日本生産管理学会
発表抄録


日本版6シグマ
モノづくりにおける
基本フロー

於 広島修道大学


要約
 デフレ不況が深刻化する中、日本の企業がグロ-バルな低価格化競争に生き残っていくためには、政府の構造改革施策に依存するだけでなく、経営課題を明らかにし、自らの手で解決できる力をつけていかなければならない。それは既存事業の見直しにせよ、新規事業の創出にせよ、右肩上がり成長時代の横並び競争とはまったく異なった「自立化競争路線」であり、その1つの道が「日本版6シグマ経営」への追及である。

 「日本版6シグマ」は、顧客のニーズに確実に、スピーディに、かつローコストで応えるために、あらゆる業務の生産性を向上させ、維持していくための、経営と現場が一体となった問題題解決活動である。
 「6シグマ」は、経営や業務、製品、サービス等の品質不良によって放出される無駄な損失「COPQ」を「6σ」化することを目的とした、日本企業の再生を懸けた、経営と現場が一体となって取組む業務革新活動である。

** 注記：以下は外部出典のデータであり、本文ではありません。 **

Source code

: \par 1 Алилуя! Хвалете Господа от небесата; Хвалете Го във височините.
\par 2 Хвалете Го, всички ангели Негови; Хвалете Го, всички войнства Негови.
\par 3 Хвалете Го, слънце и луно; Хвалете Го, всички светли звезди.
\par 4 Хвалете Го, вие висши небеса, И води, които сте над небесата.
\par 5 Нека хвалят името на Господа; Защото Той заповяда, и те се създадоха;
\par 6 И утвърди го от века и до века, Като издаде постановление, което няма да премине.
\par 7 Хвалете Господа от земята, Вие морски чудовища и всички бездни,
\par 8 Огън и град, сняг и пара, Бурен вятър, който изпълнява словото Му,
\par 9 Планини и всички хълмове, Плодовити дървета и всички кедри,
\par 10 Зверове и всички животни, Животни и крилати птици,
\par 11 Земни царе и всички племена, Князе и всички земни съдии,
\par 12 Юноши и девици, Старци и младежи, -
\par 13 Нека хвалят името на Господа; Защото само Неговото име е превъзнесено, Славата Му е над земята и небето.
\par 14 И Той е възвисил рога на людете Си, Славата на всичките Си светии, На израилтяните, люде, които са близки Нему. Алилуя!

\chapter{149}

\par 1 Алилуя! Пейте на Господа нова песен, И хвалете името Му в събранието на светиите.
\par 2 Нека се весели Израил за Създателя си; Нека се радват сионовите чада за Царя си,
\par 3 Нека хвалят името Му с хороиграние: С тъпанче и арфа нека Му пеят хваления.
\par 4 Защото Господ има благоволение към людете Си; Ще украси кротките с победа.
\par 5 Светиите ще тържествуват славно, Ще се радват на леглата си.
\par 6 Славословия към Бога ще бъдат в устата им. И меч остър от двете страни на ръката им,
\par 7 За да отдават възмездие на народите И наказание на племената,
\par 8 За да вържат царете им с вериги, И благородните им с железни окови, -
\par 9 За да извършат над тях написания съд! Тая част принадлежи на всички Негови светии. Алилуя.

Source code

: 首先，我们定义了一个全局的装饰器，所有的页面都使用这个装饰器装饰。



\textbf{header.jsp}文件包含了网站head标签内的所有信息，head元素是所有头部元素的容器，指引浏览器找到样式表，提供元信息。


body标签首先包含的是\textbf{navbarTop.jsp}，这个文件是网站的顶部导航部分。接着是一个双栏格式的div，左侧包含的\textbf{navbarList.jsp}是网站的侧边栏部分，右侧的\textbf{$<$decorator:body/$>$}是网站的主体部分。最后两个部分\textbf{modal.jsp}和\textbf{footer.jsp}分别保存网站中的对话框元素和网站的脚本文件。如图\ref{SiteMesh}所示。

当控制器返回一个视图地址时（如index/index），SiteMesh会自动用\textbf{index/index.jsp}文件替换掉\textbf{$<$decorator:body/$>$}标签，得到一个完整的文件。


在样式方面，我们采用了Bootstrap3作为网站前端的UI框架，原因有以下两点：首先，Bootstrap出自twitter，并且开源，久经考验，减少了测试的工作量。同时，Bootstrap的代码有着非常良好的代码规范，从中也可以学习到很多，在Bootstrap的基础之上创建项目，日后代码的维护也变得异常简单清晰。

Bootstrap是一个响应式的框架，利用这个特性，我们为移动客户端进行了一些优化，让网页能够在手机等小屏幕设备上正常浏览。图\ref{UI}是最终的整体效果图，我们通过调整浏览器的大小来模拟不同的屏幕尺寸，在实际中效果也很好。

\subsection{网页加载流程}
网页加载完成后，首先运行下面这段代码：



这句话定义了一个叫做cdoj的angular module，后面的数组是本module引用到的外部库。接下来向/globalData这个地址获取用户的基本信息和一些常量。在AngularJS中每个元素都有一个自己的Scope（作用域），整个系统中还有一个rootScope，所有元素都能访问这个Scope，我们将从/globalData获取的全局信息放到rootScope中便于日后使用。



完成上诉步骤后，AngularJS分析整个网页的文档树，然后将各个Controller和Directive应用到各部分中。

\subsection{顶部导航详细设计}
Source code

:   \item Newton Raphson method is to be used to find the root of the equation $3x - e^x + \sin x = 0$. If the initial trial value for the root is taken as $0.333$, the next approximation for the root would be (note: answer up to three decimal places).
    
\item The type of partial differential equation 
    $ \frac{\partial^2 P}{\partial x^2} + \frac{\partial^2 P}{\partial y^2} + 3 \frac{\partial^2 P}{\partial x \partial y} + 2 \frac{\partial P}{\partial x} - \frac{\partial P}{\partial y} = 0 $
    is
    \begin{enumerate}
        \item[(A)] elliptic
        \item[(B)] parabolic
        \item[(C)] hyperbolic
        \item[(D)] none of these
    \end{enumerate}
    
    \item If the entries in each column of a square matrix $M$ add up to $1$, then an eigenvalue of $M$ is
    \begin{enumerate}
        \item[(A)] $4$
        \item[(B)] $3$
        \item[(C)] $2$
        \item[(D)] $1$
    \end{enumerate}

 ここでは、製造業における革新的な品質向上とモノづくり活動としての「日本版6シグマ」について、特に「5つのガイドライン」を基本にした人材育成と組織強化課題について紹介することとしたい。


日本版6シグマとTQCの違い

 日本の企業経営には、「日本版6シグマ」に類似した管理手法として、製造現場を中心とする「目標管理」と「品質管理」をドッキングさせた「TQC活動」がある。しかし、両者間には、次の2つの点で、根本的な違いがある。

(1)「TQC活動」は、欧米の企業に追いつけ追い越せの時代、社員が仕事のやり甲斐や生き甲斐を求めて、自主的に自発的に取り組んだボトムアップ的な活動であった。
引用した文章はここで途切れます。